Petitioner expressly waived his rights to appeal his conviction under his plea agreement, along with his right to challenge his conviction through post-conviction proceedings. (United States v. Carryl, Crim. No. 3:18-cr-00291-MOC-DCK, ECF No. 70 at 16 (W.D. N.C. Dec. 2, 2019).) Immediately after the sentencing court entered its judgment, Petitioner filed both an appeal with the United States Court of Appeals for the Fourth Circuit (Carryl, Crim. No. 3:18-cr-00291-MOC-DCK, ECF No. 59), and a pro se motion to vacate under 28 U.S.C. § 2255 (id., ECF No. 58). The Fourth Circuit subsequently dismissed Petitioner's appeal on the ground that it was barred by the knowing and voluntary waiver of appellate rights within his plea agreement. (Id., ECF No. 72 at 1.)
Petitioner's first motion to vacate pursuant to § 2255 was dismissed as premature with permission to refile once the Fourth Circuit ruled on the pending appeal. (Carryl, Crim. No. 3:18-cr-00291-MOC-DCK, ECF No. 67 at 2.) After his appeal was denied, Petitioner re-filed his motion on August 17, 2020. (Id., ECF No. 74.)
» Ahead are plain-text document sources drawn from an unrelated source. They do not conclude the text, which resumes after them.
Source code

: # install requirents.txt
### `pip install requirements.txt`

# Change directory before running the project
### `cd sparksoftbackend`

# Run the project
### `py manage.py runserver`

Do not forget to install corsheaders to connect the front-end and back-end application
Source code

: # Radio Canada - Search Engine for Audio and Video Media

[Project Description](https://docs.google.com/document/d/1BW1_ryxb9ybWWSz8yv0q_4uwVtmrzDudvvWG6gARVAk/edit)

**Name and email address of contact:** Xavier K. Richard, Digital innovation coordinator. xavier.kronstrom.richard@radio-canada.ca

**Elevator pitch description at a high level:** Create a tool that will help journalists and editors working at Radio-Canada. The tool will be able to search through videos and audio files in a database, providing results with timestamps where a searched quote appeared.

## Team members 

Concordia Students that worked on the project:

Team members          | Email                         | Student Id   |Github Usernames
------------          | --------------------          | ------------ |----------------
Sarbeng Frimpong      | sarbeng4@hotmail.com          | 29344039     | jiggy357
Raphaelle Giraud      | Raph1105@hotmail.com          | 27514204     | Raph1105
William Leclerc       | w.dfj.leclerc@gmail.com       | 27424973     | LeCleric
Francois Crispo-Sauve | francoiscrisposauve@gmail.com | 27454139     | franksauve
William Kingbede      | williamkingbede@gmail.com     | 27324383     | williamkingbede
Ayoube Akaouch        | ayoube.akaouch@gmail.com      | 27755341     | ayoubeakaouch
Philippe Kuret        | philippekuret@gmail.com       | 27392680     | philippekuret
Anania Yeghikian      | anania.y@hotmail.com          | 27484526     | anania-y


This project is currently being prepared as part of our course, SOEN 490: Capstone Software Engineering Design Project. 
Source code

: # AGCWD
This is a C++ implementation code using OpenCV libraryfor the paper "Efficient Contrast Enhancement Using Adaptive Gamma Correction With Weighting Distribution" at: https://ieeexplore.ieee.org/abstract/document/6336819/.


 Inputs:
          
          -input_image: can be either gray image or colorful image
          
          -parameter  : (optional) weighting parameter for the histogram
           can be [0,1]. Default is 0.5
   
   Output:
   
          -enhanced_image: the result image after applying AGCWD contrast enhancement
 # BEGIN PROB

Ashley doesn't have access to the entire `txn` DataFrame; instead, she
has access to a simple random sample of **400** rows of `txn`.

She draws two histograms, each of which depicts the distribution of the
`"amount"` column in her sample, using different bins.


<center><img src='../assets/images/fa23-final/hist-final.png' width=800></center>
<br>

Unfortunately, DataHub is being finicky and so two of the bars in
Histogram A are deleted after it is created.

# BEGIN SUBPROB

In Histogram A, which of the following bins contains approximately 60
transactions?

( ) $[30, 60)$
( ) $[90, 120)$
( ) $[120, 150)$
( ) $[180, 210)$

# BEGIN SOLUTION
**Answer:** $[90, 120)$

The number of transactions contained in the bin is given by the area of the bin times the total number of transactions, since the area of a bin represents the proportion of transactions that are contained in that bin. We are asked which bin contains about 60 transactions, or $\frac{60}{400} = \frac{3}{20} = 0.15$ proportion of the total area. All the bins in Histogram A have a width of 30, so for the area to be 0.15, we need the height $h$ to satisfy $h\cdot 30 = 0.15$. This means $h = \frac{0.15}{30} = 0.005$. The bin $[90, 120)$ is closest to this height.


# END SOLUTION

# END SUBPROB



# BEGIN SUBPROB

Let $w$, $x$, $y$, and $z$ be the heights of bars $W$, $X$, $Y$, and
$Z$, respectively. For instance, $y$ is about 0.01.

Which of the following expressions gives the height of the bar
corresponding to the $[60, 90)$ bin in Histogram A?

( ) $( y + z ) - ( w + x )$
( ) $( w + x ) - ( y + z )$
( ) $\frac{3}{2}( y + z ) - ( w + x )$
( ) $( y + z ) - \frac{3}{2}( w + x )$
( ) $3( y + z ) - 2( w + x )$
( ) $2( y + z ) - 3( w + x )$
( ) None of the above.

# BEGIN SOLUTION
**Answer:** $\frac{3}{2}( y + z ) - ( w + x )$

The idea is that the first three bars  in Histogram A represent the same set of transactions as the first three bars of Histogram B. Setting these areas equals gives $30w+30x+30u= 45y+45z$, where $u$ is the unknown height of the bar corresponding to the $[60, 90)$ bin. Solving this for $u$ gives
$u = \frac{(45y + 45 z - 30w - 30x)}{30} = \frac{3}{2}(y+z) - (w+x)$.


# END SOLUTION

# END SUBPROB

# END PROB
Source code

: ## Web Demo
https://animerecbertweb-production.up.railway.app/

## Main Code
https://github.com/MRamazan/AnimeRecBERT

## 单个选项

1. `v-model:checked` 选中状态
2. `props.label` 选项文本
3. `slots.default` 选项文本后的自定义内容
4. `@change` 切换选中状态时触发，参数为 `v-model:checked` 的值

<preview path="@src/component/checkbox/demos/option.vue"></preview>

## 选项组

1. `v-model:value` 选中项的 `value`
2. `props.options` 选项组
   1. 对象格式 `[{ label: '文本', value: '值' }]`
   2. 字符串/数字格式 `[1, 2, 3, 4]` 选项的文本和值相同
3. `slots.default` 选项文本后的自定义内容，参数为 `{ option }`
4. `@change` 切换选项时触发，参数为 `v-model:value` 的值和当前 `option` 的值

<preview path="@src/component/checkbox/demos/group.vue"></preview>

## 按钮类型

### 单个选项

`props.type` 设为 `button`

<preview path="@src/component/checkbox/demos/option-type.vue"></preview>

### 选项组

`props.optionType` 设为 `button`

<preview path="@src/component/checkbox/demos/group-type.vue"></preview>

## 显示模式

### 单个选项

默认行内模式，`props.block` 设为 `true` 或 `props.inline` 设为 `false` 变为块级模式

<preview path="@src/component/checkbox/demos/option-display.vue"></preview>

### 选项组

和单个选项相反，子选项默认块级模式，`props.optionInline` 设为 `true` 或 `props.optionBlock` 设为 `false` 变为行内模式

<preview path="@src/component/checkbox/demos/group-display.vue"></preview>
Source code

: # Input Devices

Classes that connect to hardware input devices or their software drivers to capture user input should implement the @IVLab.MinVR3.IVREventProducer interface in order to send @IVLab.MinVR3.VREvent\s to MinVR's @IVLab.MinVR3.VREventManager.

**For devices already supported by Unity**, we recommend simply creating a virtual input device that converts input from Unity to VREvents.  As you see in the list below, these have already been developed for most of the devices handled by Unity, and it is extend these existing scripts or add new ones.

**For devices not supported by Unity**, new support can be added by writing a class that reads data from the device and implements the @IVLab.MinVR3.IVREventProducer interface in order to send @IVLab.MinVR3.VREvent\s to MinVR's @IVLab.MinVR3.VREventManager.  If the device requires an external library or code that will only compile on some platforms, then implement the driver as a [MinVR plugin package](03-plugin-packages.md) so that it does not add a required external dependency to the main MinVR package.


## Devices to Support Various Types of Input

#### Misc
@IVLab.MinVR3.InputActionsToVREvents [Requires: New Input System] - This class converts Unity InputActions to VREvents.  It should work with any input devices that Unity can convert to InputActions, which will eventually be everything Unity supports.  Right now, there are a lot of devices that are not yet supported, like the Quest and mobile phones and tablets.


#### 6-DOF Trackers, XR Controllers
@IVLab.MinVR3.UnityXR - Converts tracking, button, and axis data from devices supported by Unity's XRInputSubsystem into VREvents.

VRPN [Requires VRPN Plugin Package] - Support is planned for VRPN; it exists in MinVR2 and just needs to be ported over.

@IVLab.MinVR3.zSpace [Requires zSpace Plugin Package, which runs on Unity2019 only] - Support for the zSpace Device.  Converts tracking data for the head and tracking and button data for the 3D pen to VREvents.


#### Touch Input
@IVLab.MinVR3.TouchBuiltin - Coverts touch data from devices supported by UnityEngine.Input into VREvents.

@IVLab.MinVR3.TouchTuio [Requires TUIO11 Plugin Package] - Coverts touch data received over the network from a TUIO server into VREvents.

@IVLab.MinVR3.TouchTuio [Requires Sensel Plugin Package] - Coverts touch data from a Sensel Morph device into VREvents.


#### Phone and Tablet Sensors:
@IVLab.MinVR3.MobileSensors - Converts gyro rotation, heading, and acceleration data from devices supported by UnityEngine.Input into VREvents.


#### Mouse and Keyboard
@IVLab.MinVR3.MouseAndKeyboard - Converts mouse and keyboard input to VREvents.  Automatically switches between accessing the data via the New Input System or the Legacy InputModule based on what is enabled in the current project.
On November 2, 2020, the sentencing court denied Petitioner's subsequent motion to vacate under § 2255 after a thorough review of the record. (Id., ECF No. 76.) Petitioner alleged his attorney provided ineffective assistance because she (1) “failed to challenge the Government on the key ‘in connection with the purchase or sale of a security' statutory requirement that's necessary for a § 10(b) violation and a securities fraud conviction; (2) . . . failed to challenge the Government for not complying with the Private Securities Litigation Reform Act (PSLRA) heightened pleading requirements in not stating ‘with particularity and specificity . . . the circumstances surrounding the alleged securities fraud;' and (3) . . . failed to attack the Government for its introduction of knowingly false evidence ‘to the Court and Grand Jury that [Petitioner] ‘solicited' the victims for their money through his company (CCM) website.'” (Id., ECF No. 76 at 6-7.) The court emphasized that a defendant's guilty plea functions as a waiver of “all non-jurisdictional defects in the proceedings conducted prior to entry of the plea.” (Id., ECF No. 76 at 8 (citing United States v. Moussaoui, 591 F.3d 263, 279 (4th Cir. 2010)).) Noting that Petitioner's knowing and voluntary guilty plea “foreclose[d] federal collateral review of prior constitutional violations, including allegations of ineffective assistance of counsel that do not affect the voluntariness of the plea, ” the court held Petitioner was not entitled to habeas relief. (Id.)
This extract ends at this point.